╔══
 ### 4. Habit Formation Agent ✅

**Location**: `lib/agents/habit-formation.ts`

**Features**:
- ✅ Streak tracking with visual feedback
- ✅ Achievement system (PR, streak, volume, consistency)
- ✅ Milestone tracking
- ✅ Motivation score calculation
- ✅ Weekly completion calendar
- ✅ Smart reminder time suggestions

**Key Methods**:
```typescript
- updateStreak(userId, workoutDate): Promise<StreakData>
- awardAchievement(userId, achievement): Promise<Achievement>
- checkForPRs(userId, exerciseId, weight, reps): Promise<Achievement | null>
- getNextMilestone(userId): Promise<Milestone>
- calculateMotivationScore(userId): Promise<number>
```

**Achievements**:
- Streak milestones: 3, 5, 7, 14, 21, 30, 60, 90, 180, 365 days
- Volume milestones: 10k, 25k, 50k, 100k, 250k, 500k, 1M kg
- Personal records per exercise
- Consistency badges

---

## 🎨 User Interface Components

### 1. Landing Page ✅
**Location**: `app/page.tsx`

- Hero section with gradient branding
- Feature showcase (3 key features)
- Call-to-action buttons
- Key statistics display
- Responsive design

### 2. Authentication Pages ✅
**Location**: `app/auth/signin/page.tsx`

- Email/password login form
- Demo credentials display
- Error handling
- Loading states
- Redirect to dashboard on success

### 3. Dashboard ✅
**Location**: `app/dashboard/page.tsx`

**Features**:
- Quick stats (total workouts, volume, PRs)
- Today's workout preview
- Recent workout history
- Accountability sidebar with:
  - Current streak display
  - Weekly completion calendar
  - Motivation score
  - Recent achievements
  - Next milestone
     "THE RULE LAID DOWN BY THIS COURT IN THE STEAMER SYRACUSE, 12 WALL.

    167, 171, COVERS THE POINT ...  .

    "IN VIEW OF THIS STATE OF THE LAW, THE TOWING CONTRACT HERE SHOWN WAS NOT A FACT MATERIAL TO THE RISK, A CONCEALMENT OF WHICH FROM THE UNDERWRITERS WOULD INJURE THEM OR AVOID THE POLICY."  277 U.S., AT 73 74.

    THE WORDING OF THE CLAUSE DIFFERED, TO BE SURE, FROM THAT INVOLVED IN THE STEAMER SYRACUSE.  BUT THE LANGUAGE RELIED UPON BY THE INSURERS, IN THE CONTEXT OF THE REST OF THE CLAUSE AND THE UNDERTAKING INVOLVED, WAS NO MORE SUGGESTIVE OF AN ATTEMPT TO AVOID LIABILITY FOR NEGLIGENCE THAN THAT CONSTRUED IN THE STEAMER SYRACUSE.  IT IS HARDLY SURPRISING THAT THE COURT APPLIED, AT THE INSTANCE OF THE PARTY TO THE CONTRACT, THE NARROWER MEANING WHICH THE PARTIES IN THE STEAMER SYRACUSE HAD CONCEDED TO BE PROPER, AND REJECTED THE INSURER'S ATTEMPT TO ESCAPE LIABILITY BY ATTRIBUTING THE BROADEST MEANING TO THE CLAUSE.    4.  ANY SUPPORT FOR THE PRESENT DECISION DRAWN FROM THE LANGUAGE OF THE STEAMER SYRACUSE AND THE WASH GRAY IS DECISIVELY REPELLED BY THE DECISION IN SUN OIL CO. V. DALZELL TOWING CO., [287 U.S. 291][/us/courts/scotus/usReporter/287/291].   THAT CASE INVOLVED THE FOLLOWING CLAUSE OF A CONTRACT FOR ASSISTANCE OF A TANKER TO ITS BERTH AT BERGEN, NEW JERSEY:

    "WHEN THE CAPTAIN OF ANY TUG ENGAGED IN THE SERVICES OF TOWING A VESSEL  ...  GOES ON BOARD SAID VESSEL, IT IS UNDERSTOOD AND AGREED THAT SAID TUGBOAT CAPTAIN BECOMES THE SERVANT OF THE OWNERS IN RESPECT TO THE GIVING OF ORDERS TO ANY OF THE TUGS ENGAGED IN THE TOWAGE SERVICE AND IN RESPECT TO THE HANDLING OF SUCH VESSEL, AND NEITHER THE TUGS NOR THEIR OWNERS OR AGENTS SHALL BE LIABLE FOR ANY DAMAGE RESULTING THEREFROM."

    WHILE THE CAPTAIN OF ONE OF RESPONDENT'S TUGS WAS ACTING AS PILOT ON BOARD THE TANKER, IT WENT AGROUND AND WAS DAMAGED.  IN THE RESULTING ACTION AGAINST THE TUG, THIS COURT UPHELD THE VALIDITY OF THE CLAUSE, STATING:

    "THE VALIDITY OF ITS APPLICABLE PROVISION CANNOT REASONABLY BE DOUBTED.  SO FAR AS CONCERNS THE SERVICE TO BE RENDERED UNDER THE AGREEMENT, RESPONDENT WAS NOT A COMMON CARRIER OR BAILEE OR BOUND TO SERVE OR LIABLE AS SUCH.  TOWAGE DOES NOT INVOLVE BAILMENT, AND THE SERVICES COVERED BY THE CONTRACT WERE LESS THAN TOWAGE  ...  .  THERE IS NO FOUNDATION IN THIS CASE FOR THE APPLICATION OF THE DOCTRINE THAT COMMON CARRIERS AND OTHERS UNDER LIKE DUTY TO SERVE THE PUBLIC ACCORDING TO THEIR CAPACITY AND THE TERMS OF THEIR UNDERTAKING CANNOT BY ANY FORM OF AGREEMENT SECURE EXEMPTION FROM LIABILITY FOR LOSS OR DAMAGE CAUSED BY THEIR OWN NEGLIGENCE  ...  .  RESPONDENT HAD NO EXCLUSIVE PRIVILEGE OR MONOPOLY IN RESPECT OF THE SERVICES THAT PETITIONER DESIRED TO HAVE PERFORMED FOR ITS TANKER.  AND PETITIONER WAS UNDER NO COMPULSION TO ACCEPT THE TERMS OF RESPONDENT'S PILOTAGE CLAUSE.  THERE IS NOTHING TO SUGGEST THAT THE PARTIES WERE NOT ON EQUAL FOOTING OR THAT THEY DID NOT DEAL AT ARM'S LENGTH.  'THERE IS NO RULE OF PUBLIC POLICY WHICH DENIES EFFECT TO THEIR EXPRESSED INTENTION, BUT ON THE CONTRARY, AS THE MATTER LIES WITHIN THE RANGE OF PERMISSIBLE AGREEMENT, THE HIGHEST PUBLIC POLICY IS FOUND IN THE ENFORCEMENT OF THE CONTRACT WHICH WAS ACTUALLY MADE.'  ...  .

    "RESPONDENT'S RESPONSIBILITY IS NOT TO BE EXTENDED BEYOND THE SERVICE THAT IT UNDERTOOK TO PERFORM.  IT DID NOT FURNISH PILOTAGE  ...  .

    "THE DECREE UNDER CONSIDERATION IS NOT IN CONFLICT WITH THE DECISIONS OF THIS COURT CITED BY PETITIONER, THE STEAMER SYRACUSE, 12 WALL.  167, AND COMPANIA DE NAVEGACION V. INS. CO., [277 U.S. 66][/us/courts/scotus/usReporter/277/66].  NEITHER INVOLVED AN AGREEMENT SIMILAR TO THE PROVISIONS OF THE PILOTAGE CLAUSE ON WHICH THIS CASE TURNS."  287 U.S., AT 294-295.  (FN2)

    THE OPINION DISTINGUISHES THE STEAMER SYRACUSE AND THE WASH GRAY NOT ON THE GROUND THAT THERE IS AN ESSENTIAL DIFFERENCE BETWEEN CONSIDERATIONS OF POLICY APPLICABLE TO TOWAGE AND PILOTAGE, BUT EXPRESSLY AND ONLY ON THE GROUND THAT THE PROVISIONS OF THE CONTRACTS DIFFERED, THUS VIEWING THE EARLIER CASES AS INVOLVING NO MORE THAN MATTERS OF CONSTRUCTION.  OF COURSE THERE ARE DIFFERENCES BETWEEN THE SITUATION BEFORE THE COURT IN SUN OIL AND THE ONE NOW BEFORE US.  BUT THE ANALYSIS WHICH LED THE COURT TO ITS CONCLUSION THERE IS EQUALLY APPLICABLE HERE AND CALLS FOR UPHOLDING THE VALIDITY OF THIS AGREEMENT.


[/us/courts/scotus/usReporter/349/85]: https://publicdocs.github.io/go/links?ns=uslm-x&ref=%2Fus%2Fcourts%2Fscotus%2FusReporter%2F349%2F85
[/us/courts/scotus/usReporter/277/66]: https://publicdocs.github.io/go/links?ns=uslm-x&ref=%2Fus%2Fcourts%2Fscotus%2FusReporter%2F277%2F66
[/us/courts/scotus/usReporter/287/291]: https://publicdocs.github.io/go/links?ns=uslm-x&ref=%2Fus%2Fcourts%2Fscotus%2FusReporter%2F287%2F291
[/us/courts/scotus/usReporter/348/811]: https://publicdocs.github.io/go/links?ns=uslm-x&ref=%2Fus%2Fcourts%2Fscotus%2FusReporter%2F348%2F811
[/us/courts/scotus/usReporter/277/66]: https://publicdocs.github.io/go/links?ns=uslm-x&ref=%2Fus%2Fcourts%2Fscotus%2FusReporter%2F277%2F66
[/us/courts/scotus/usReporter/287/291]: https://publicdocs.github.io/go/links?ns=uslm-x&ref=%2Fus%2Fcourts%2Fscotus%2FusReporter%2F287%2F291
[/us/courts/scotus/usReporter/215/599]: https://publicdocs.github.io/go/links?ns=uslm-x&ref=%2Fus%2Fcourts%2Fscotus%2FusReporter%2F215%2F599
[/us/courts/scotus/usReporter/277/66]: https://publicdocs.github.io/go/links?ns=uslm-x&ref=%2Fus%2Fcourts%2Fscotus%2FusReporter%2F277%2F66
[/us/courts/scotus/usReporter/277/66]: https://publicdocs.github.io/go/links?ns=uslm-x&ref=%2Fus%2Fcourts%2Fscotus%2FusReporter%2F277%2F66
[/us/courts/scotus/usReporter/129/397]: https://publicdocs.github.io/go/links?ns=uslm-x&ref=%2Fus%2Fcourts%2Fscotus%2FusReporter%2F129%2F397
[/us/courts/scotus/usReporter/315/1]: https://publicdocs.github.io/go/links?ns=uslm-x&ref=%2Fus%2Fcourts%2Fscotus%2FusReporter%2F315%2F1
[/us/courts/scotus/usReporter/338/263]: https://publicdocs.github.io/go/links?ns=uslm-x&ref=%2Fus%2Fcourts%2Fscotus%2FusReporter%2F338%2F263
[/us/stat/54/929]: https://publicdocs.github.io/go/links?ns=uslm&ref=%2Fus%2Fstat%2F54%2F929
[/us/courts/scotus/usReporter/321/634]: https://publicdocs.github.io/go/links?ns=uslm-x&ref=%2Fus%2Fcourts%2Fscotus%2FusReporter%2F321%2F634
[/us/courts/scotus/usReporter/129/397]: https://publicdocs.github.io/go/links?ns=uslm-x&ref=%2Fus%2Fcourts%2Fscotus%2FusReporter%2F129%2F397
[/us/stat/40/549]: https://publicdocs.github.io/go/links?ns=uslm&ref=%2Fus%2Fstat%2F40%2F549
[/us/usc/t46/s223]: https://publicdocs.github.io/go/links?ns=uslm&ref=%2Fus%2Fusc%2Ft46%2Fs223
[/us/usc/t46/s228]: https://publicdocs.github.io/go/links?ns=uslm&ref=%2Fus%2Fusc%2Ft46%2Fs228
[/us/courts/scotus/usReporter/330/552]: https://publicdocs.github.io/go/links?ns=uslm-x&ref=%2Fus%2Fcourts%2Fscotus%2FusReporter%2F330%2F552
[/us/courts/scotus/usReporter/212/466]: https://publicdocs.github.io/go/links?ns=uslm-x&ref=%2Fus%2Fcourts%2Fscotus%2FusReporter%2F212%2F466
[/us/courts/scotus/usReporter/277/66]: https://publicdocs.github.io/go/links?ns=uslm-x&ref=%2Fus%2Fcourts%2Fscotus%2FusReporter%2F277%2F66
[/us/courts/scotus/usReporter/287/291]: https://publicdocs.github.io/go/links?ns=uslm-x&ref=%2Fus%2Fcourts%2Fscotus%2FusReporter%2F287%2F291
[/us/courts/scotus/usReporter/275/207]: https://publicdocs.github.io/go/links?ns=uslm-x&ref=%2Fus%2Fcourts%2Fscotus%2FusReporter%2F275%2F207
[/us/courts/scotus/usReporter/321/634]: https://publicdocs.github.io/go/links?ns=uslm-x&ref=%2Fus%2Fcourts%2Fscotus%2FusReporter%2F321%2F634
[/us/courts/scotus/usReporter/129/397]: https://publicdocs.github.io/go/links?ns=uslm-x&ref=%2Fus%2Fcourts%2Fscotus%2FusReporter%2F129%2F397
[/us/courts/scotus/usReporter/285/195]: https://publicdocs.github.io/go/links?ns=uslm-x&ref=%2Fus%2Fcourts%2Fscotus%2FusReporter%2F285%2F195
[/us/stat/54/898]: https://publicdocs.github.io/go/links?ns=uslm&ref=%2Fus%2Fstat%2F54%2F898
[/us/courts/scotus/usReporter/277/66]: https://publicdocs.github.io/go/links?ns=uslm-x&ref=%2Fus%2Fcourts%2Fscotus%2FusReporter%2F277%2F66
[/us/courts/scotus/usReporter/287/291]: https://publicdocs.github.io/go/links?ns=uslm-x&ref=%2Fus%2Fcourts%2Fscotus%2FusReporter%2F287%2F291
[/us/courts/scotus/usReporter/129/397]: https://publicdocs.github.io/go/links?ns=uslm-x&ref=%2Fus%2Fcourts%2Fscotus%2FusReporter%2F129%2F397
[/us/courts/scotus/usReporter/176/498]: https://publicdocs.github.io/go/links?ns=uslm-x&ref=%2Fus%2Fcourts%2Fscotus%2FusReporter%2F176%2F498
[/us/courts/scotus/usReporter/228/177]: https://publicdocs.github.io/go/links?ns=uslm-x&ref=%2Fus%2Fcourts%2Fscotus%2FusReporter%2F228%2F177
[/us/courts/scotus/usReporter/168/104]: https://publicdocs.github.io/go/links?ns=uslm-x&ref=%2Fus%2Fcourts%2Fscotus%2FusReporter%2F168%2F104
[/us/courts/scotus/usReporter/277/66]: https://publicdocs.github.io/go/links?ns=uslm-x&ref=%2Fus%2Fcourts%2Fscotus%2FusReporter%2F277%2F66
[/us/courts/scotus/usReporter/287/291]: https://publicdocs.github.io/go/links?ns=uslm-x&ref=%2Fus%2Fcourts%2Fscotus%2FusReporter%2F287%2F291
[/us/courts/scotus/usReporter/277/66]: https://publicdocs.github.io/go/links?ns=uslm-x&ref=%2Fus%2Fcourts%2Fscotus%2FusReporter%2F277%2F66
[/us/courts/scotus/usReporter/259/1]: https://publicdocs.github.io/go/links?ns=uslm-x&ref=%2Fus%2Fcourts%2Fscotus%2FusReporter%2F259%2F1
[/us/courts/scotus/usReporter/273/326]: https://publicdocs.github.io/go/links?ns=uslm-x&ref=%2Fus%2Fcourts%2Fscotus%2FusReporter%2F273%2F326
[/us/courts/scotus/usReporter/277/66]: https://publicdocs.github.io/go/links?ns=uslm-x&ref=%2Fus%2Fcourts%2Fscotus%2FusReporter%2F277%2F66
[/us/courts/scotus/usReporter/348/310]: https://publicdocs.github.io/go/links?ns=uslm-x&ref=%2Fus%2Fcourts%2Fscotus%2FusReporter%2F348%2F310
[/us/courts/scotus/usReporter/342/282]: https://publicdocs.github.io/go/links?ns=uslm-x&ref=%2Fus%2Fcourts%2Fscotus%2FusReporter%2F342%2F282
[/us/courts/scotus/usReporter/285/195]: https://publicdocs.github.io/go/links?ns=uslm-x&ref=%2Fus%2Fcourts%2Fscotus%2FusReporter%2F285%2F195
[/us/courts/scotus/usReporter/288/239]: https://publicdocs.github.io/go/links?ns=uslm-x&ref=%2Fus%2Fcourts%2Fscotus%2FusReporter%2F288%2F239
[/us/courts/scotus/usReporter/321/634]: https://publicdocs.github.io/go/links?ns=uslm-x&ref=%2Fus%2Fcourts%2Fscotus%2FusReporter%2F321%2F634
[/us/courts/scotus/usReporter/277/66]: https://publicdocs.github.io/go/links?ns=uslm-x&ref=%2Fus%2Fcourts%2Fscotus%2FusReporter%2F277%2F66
╚══
> [Your task] Every line above from the line with "- Consistency badges" to the line with "THE WORDING OF", inclusive, must be returned exactly; no other line belongs in the reply.

> [Output below]
- Consistency badges

---

## 🎨 User Interface Components

### 1. Landing Page ✅
**Location**: `app/page.tsx`

- Hero section with gradient branding
- Feature showcase (3 key features)
- Call-to-action buttons
- Key statistics display
- Responsive design

### 2. Authentication Pages ✅
**Location**: `app/auth/signin/page.tsx`

- Email/password login form
- Demo credentials display
- Error handling
- Loading states
- Redirect to dashboard on success

### 3. Dashboard ✅
**Location**: `app/dashboard/page.tsx`

**Features**:
- Quick stats (total workouts, volume, PRs)
- Today's workout preview
- Recent workout history
- Accountability sidebar with:
  - Current streak display
  - Weekly completion calendar
  - Motivation score
  - Recent achievements
  - Next milestone
     "THE RULE LAID DOWN BY THIS COURT IN THE STEAMER SYRACUSE, 12 WALL.

    167, 171, COVERS THE POINT ...  .

    "IN VIEW OF THIS STATE OF THE LAW, THE TOWING CONTRACT HERE SHOWN WAS NOT A FACT MATERIAL TO THE RISK, A CONCEALMENT OF WHICH FROM THE UNDERWRITERS WOULD INJURE THEM OR AVOID THE POLICY."  277 U.S., AT 73 74.

    THE WORDING OF THE CLAUSE DIFFERED, TO BE SURE, FROM THAT INVOLVED IN THE STEAMER SYRACUSE.  BUT THE LANGUAGE RELIED UPON BY THE INSURERS, IN THE CONTEXT OF THE REST OF THE CLAUSE AND THE UNDERTAKING INVOLVED, WAS NO MORE SUGGESTIVE OF AN ATTEMPT TO AVOID LIABILITY FOR NEGLIGENCE THAN THAT CONSTRUED IN THE STEAMER SYRACUSE.  IT IS HARDLY SURPRISING THAT THE COURT APPLIED, AT THE INSTANCE OF THE PARTY TO THE CONTRACT, THE NARROWER MEANING WHICH THE PARTIES IN THE STEAMER SYRACUSE HAD CONCEDED TO BE PROPER, AND REJECTED THE INSURER'S ATTEMPT TO ESCAPE LIABILITY BY ATTRIBUTING THE BROADEST MEANING TO THE CLAUSE.    4.  ANY SUPPORT FOR THE PRESENT DECISION DRAWN FROM THE LANGUAGE OF THE STEAMER SYRACUSE AND THE WASH GRAY IS DECISIVELY REPELLED BY THE DECISION IN SUN OIL CO. V. DALZELL TOWING CO., [287 U.S. 291][/us/courts/scotus/usReporter/287/291].   THAT CASE INVOLVED THE FOLLOWING CLAUSE OF A CONTRACT FOR ASSISTANCE OF A TANKER TO ITS BERTH AT BERGEN, NEW JERSEY:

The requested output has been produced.